DESCRIPTION OF THE TASK. Starting at the line that contains "## 🛠️ Development Workflow" and stopping at the line that contains "##### [Spiritual] (6 Points) [CR]", transcribe every line of the material below exactly; pictures stay out.

PROVIDED DATA.
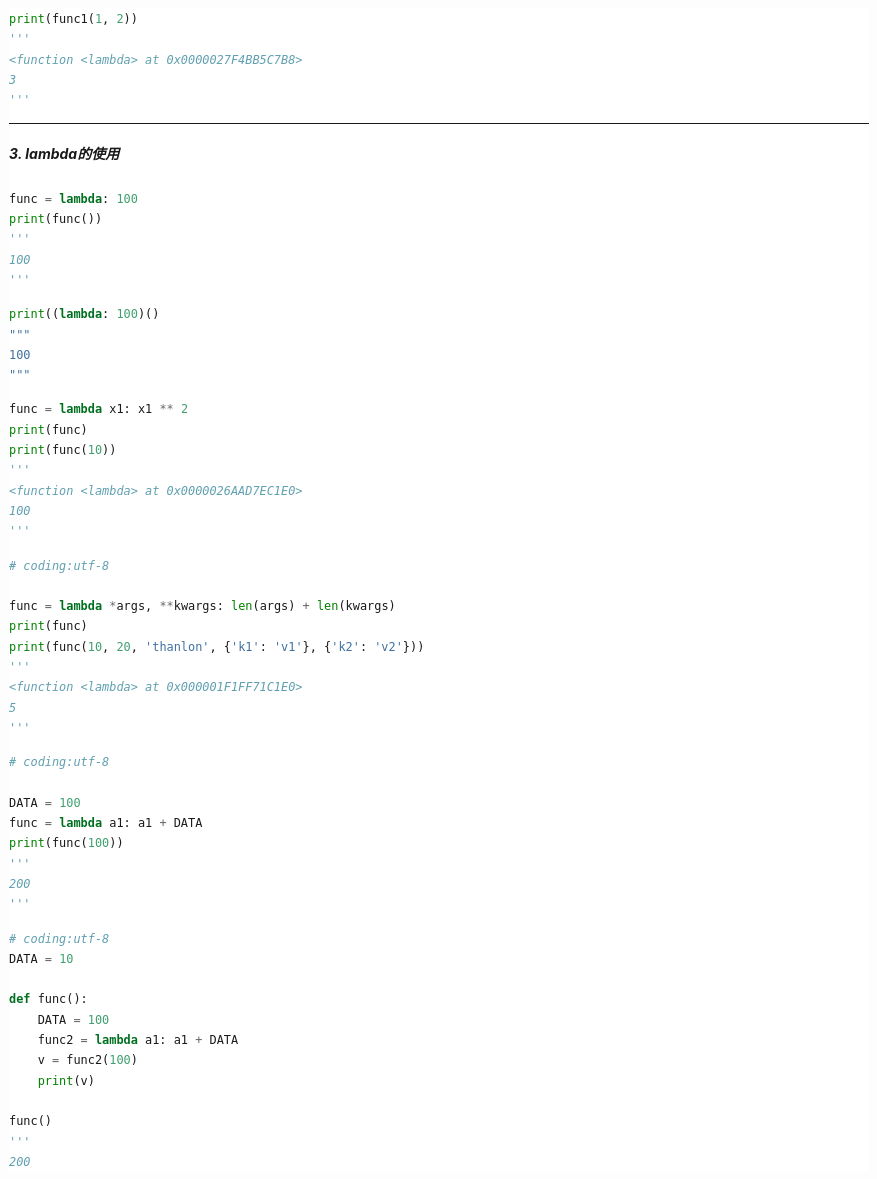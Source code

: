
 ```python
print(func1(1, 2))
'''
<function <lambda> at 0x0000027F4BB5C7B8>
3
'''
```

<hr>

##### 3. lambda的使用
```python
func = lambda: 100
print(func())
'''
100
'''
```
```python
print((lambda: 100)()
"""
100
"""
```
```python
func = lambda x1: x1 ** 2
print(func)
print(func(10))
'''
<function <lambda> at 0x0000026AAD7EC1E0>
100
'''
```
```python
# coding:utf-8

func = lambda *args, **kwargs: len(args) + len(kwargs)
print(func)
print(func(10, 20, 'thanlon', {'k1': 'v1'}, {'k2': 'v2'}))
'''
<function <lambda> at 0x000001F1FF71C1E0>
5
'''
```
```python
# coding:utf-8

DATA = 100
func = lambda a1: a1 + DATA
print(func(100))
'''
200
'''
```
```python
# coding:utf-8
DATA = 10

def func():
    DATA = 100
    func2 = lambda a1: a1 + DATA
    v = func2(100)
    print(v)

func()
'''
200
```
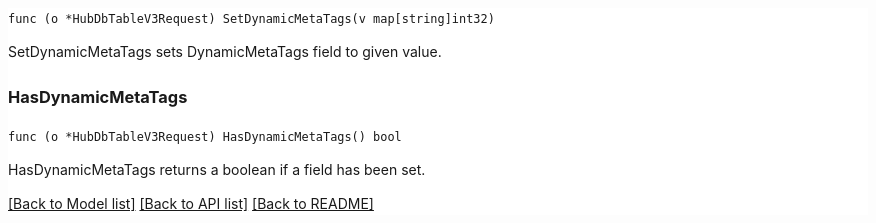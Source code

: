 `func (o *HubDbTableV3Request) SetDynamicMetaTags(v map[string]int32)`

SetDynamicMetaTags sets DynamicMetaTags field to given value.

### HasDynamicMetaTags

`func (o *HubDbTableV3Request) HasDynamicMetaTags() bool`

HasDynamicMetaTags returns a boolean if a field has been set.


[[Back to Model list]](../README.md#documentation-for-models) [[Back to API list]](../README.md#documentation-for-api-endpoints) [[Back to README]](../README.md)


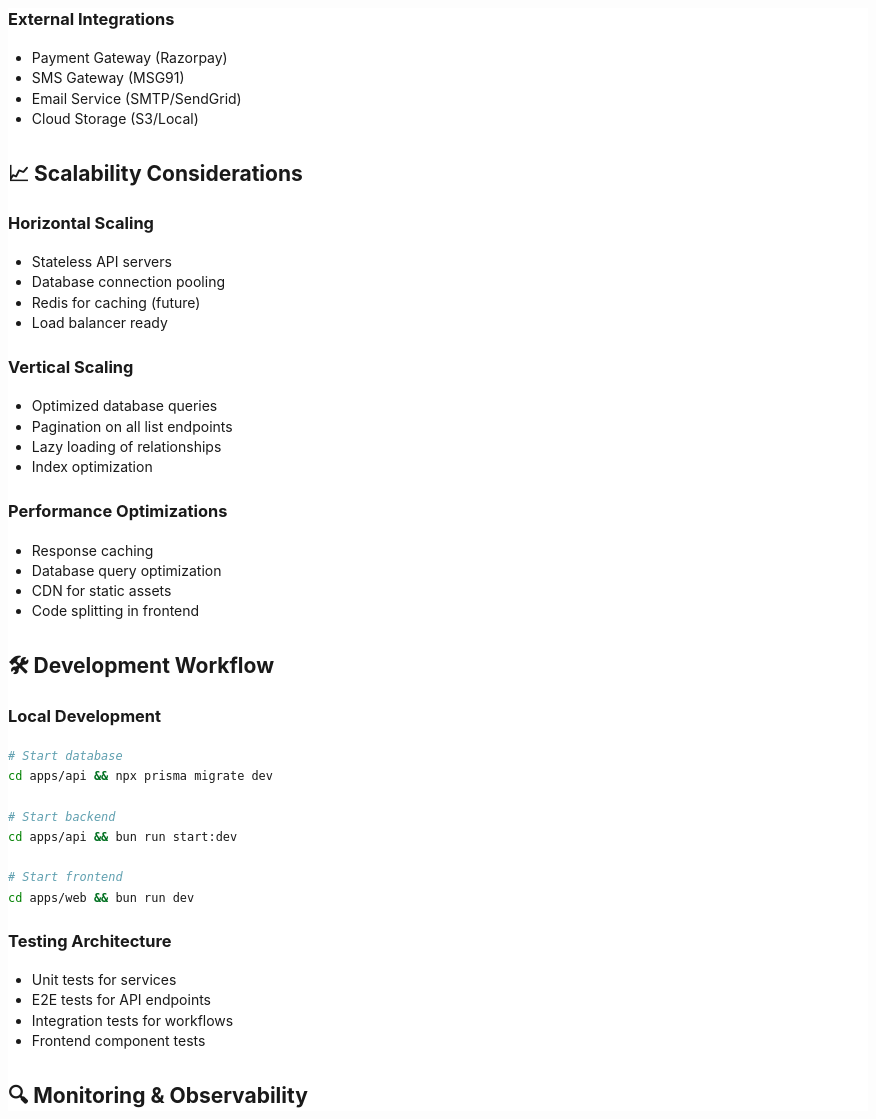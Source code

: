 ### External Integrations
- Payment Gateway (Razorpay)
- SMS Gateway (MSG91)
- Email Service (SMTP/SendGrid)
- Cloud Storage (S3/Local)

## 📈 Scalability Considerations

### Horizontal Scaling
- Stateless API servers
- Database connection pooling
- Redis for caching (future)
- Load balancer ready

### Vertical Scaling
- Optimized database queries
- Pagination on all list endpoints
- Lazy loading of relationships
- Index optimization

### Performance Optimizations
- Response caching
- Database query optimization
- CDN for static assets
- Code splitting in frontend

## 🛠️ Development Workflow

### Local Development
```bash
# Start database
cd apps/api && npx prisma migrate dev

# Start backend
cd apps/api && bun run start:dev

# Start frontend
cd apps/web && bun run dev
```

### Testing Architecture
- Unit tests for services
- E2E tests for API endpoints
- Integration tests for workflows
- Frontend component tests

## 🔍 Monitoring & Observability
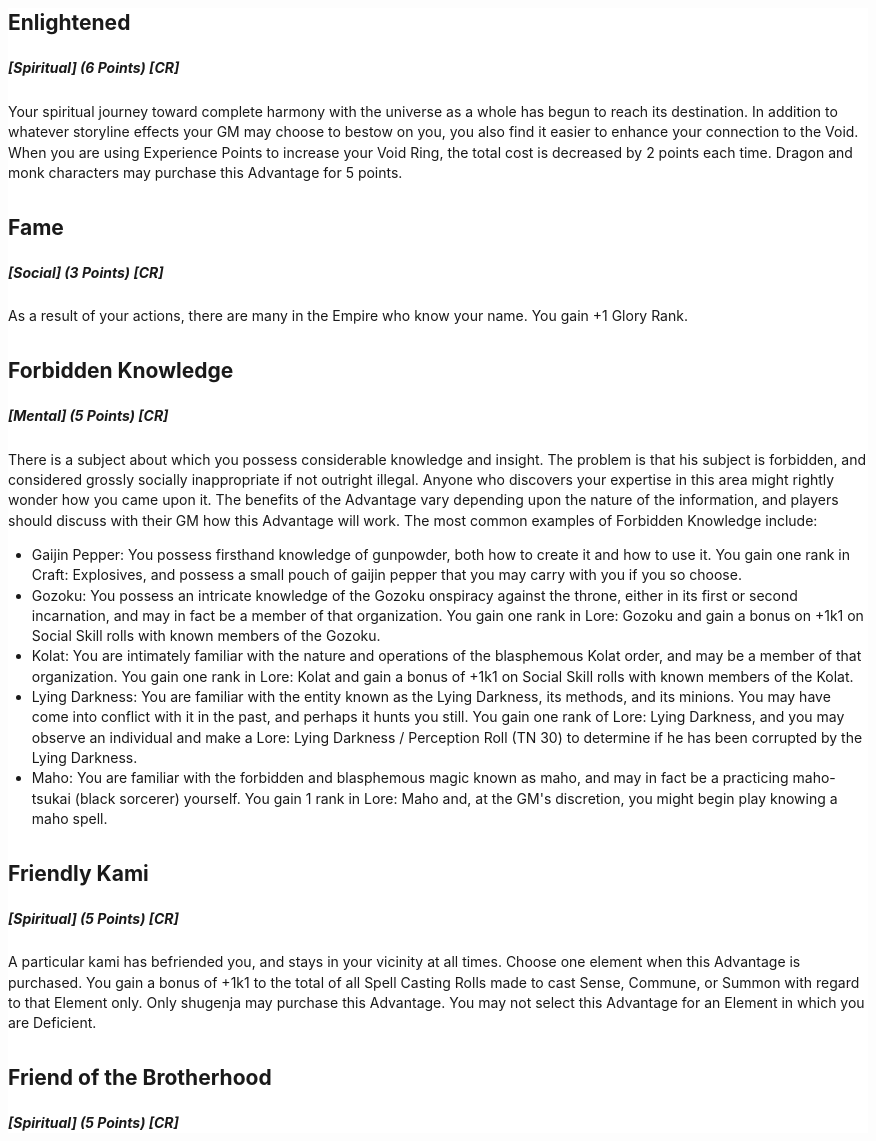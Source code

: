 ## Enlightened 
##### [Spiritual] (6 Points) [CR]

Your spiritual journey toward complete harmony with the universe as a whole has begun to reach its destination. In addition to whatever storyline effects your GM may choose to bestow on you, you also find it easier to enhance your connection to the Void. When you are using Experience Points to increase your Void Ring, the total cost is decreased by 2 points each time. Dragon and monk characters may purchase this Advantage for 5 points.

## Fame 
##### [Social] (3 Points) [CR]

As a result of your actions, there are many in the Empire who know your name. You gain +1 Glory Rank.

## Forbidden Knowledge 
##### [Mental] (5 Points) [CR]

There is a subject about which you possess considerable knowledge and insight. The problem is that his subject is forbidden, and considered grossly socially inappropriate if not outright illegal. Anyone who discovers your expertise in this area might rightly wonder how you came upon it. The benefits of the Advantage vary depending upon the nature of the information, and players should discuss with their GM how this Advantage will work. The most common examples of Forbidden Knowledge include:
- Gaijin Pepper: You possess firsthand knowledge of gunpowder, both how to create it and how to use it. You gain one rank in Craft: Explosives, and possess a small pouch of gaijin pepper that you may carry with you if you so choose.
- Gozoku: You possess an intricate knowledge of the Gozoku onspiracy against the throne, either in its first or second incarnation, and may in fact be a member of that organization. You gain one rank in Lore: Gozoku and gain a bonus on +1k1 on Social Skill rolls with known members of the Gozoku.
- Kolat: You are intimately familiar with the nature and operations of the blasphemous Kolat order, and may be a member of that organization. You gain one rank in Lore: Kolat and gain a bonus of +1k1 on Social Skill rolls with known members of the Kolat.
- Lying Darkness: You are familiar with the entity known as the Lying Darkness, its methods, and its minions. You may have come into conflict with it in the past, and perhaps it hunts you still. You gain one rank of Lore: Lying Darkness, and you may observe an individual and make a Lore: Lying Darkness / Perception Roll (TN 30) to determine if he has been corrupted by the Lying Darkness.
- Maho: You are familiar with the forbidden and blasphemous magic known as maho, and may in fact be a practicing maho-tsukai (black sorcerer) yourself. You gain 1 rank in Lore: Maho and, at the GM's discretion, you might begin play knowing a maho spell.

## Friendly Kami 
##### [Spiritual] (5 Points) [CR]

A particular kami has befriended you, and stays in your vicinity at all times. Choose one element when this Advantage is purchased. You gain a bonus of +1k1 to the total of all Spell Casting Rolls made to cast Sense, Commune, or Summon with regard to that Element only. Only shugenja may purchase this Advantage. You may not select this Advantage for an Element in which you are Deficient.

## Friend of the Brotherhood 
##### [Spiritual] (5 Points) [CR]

ANSWER BOX.
## 🛠️ Development Workflow

### Local Development
```bash
# Start database
cd apps/api && npx prisma migrate dev

# Start backend
cd apps/api && bun run start:dev

# Start frontend
cd apps/web && bun run dev
```

### Testing Architecture
- Unit tests for services
- E2E tests for API endpoints
- Integration tests for workflows
- Frontend component tests

## 🔍 Monitoring & Observability
Source code

: ## Enlightened 
##### [Spiritual] (6 Points) [CR]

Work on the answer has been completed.